When can the arts perform again and what do aerosols have to do with it?

When can the arts perform again and what do aerosols have to do with it?

Skyler Kasselmann, Arts Editor

When COVID-19 forced the United States and the rest of the world into an unprecedented lockdown this past Spring, many everyday activities came to a grinding halt. 

The  performing arts at Mount Pisgah have taken a significant hit due to all the newprecautions put in place and, unfortunately, students have been unable to practice and will have to continue this way for the foreseeable future. 

We can thank aerosols, which are tiny particles dispersed into the air when people speak, for such a high spread risk of germs. It was reported by the New England Journal of Medicine that traces of COVID-19 can be found in these aerosols floating through the air for up to three hours. This is a big problem for vocalists, wind instrumentalists, and actors.

It is not yet confirmed how wind instrumentalists are able to transmit these particles, but for singers, there are new stories each day about significant numbers of performers getting infected by COVID-19. In March, one Choir in Mount Vernon, Washington, had a rehearsal for two hours after which 52 people became infected. 

It has been found that the virus can easily be spread from one person to another by aerosols, specifically through coughing and sneezing as well as talking. 

Singers are encouraged to sing from the core and project their voices, creating more of a chance for aerosols to fill the air. The large number of aerosols that singers are able to generate is equivalent to the amount produced when someone coughs or sneezes.

According to Dr. Lucinda Halstead, President of the Performing Arts Medical Association at the University of South Carolina, “there is no safe way for singers to rehearse together until there is a COVID-19 vaccine and a 95% effective treatment in place.”

As of now, very few choirs are able to sing together. Researchers are looking for new ways to be able to do so in the near future. 

In addition, studies are also taking place at the University of Colorado, where they are looking at the rates of aerosol accumulation. So far, their results have allowed them only to share some recommendations for singing and playing instruments in the future. 

At Mount Pisgah, the first semester is looking very different for members of the Arts. All performances, including Concert Under the Stars, have been canceled until further notice.

Instead of singing for the time being, students in the Mount Pisgah chorus are learning more about choral music education and “will be studying some examples of how music has been a powerful force for good in the lives of marginalized people,” says Chorus Instructor, Audriana Johnson. “I am wanting to take advantage of the opportunity to explore some other elements of choral and music education that I’m not able to get to when we’re under the gun to have a concert ready.”

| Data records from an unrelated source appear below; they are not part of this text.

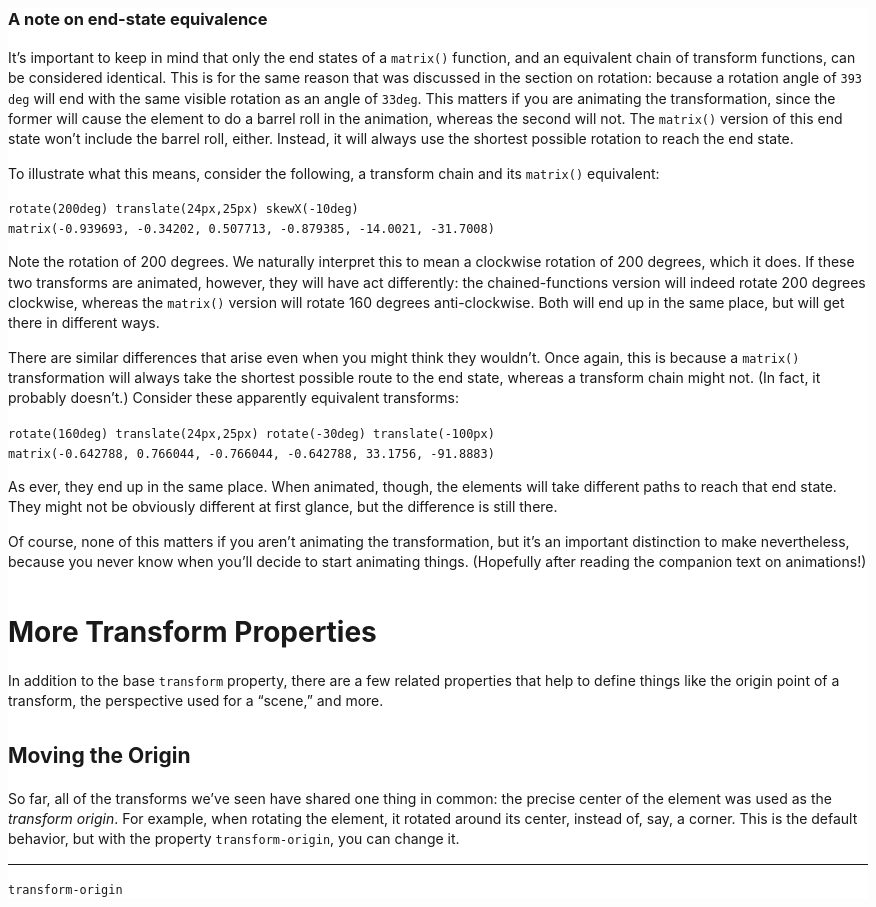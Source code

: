 ### A note on end-state equivalence

It’s important to keep in mind that only the end states of a `matrix()` function, and an equivalent chain of transform functions, can be considered identical.  This is for the same reason that was discussed in the section on rotation: because a rotation angle of `393deg` will end with the same visible rotation as an angle of `33deg`.  This matters if you are animating the transformation, since the former will cause the element to do a barrel roll in the animation, whereas the second will not.  The `matrix()` version of this end state won’t include the barrel roll, either.  Instead, it will always use the shortest possible rotation to reach the end state.

To illustrate what this means, consider the following, a transform chain and its `matrix()` equivalent:

	rotate(200deg) translate(24px,25px) skewX(-10deg)
	matrix(-0.939693, -0.34202, 0.507713, -0.879385, -14.0021, -31.7008)

Note the rotation of 200 degrees.  We naturally interpret this to mean a clockwise rotation of 200 degrees, which it does.  If these two transforms are animated, however, they will have act differently: the chained-functions version will indeed rotate 200 degrees clockwise, whereas the `matrix()` version will rotate 160 degrees anti-clockwise.  Both will end up in the same place, but will get there in different ways.

There are similar differences that arise even when you might think they wouldn’t.  Once again, this is because a `matrix()` transformation will always take the shortest possible route to the end state, whereas a transform chain might not.  (In fact, it probably doesn’t.)  Consider these apparently equivalent transforms:

	rotate(160deg) translate(24px,25px) rotate(-30deg) translate(-100px)
	matrix(-0.642788, 0.766044, -0.766044, -0.642788, 33.1756, -91.8883)

As ever, they end up in the same place.  When animated, though, the elements will take different paths to reach that end state.  They might not be obviously different at first glance, but the difference is still there.

Of course, none of this matters if you aren’t animating the transformation, but it’s an important distinction to make nevertheless, because you never know when you’ll decide to start animating things.  (Hopefully after reading the companion text on animations!)


# More Transform Properties

In addition to the base `transform` property, there are a few related properties that help to define things like the origin point of a transform, the perspective used for a “scene,” and more.

## Moving the Origin

So far, all of the transforms we’ve seen have shared one thing in common: the precise center of the element was used as the *transform origin*.  For example, when rotating the element, it rotated around its center, instead of, say, a corner.  This is the default behavior, but with the property `transform-origin`, you can change it.

---

`transform-origin`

In the near future, chorus students are planning to follow the guidelines from University of Colorado in the hopes of being able to sing, although the pieces may not be able to be performed. Johnson is looking for places for the chorus to sing outside comfortably.  

Band practice is looking different as well. Senior Caroline Izquierdo says her class “has started to do some percussion only pieces, like songs called Bucket O Rocks and Creepy Crawlies because they do not require any air to be blown into the instruments.”

Students are also getting the chance to write their own song to share with their class.

Although these circumstances have made it difficult for groups to come together as they used to, there are many newfound ways to connect with one another that never would have thought of before.